Five years were far more than the family had bargained for when Pistone began the undercover operation in September 1976 with the idea of spending six months infiltrating fences who dispose of Mob swag. Pistone's name was erased from agency files, and contact agents were selected to deliver his spending money (sometimes meeting him in the Metropolitan Museum of Art) and to take his phone calls several times a week. Donnie Brasco (Pistone chose the name at random) never took notes and rarely carried a recorder or radio transmitter because they might be discovered when he greeted fellow Mafiosi with the traditional hug and kiss. He began by frequenting Manhattan clubs and restaurants where wise guys hang out and gradually joined the fringes of the Colombo family. As he started establishing relations with Bonanno Family Members Lefty Ruggiero and Sonny Black, the FBI decided to continue the operation.

A constant problem was how much Pistone could participate in Mob dealings without breaking the law himself. He could not initiate or encourage crimes, but to win credibility he had to participate in such activities as unloading stolen trucks and buying stolen guns. "What would happen, I thought, if I'm out with Sonny and Lefty and we get caught in a battle," he recalls. The situation never arose, but as he came closer to being initiated into the Mob, he was given a contract by Sonny Black to kill a fellow Mafioso. Before Pistone could run the mobster to earth, the FBI ended the operation, and on July 26, 1981, Agent Pistone came in from the heat.
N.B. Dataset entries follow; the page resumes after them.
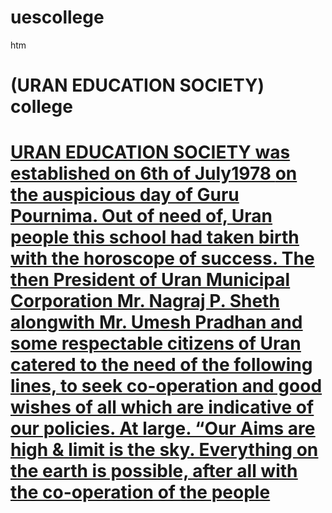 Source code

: # uescollege
htm<DOCTYPEl>
<html>
<head>
<title>UES college</title>
</head>
<body>
<h1>(URAN EDUCATION SOCIETY)
college<H1>
<p><u> URAN EDUCATION SOCIETY was established on 6th of July1978 <?u> on the auspicious day of Guru Pournima. Out of need of, Uran people <U> this school had taken birth with the horoscope of success. The then President of Uran Municipal Corporation Mr. Nagraj P. Sheth alongwith Mr. Umesh Pradhan and some respectable citizens of Uran catered to the need of the following lines, to seek co-operation and good wishes of all which are indicative of our policies. At large.
“Our Aims are high & limit is the sky. Everything on the earth is possible, after all with the co-operation of the people</u>
<br>
</body?
</html> 
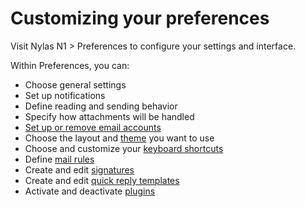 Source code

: <div id="container">

# Customizing your preferences

Visit Nylas N1 > Preferences to configure your settings and interface.

Within Preferences, you can:

*   Choose general settings
*   Set up notifications
*   Define reading and sending behavior
*   Specify how attachments will be handled
*   [Set up or remove email accounts](/hc/en-us/articles/221043647-Setting-up-multiple-accounts)
*   Choose the layout and [theme](/hc/en-us/articles/217557858-How-do-I-change-my-theme-) you want to use
*   Choose and customize your [keyboard shortcuts](/hc/en-us/articles/218222257-Using-and-customizing-keyboard-shortcuts)
*   Define [mail rules](/hc/en-us/articles/220979468-Managing-your-inbox-with-mail-rules)
*   Create and edit [signatures](/hc/en-us/articles/220979348-Creating-signatures)
*   Create and edit [quick reply templates](/hc/en-us/articles/221043107-Using-quick-reply-templates)
*   Activate and deactivate [plugins](/hc/en-us/articles/221043467-Activating-plugins)

</div>
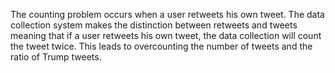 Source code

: 
The counting problem occurs when a user retweets his own tweet. The data collection system makes the distinction between
retweets and tweets meaning that if a user retweets his own tweet, the data collection will count the tweet twice. This 
leads to overcounting the number of tweets and the ratio of Trump tweets.
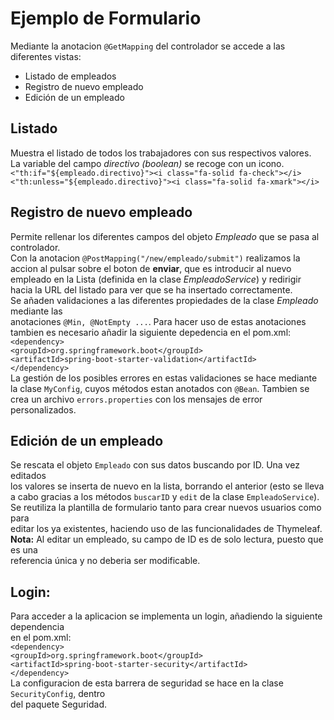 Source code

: # Ejemplo de Formulario
Mediante la anotacion `@GetMapping` del controlador se accede a las 
diferentes vistas: 
* Listado de empleados
* Registro de nuevo empleado
* Edición de un empleado

## Listado
Muestra el listado de todos los trabajadores con sus respectivos valores.  
La variable del campo _directivo (boolean)_ se recoge con un icono. 
`<"th:if="${empleado.directivo}"><i class="fa-solid fa-check"></i>
<"th:unless="${empleado.directivo}"><i class="fa-solid fa-xmark"></i>`

## Registro de nuevo empleado
Permite rellenar los diferentes campos del objeto _Empleado_ que se pasa al controlador.  
Con la anotacion `@PostMapping("/new/empleado/submit")` realizamos la accion al pulsar sobre el boton de **enviar**,
que es introducir al nuevo empleado en la Lista (definida en la clase _EmpleadoService_)
y redirigir hacia la URL del listado para ver que se ha insertado correctamente.  
Se añaden validaciones a las diferentes propiedades de la clase _Empleado_ mediante las  
anotaciones `@Min, @NotEmpty ...`. Para hacer uso de estas anotaciones tambien es necesario
añadir la siguiente depedencia en el pom.xml:  
`<dependency>`  
`<groupId>org.springframework.boot</groupId>`  
`<artifactId>spring-boot-starter-validation</artifactId>`  
`</dependency>`  
La gestión de los posibles errores en estas validaciones se hace mediante la clase `MyConfig`,
cuyos métodos estan anotados con `@Bean`. Tambien se crea un archivo `errors.properties`
con los mensajes de error personalizados.

## Edición de un empleado
Se rescata el objeto `Empleado` con sus datos buscando por ID. Una vez editados  
los valores se inserta de nuevo en la lista, borrando el anterior (esto se lleva  
a cabo gracias a los métodos `buscarID` y `edit` de la clase `EmpleadoService`).  
Se reutiliza la plantilla de formulario tanto para crear nuevos usuarios como para  
editar los ya existentes, haciendo uso de las funcionalidades de Thymeleaf.  
**Nota:** Al editar un empleado, su campo de ID es de solo lectura, puesto que es una   
referencia única y no deberia ser modificable.

## Login:
Para acceder a la aplicacion se implementa un login, añadiendo la siguiente dependencia  
en el pom.xml:  
`<dependency>`  
`<groupId>org.springframework.boot</groupId>`  
`<artifactId>spring-boot-starter-security</artifactId>`  
`</dependency>`  
La configuracion de esta barrera de seguridad se hace en la clase `SecurityConfig`, dentro  
del paquete Seguridad.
Lefty at first refused to accept that his buddy Donnie would testify against him, but he was forced to believe it when he was confronted by Pistone on the witness stand in federal district court in Manhattan in 1982 and was convicted and sentenced to 20 years in prison. Sonny Black disappeared 17 days after Donnie Brasco's identity was revealed. In August 1982, Black's body was found on Staten Island. His hands had been chopped off, a symbol of a violation of Mafia security. "I felt a little bad," says Pistone, "but I always kept in mind that if he had found out who I was, he would have had no hesitation about killing me." For the undercover agent, as for the mobster, it was just business.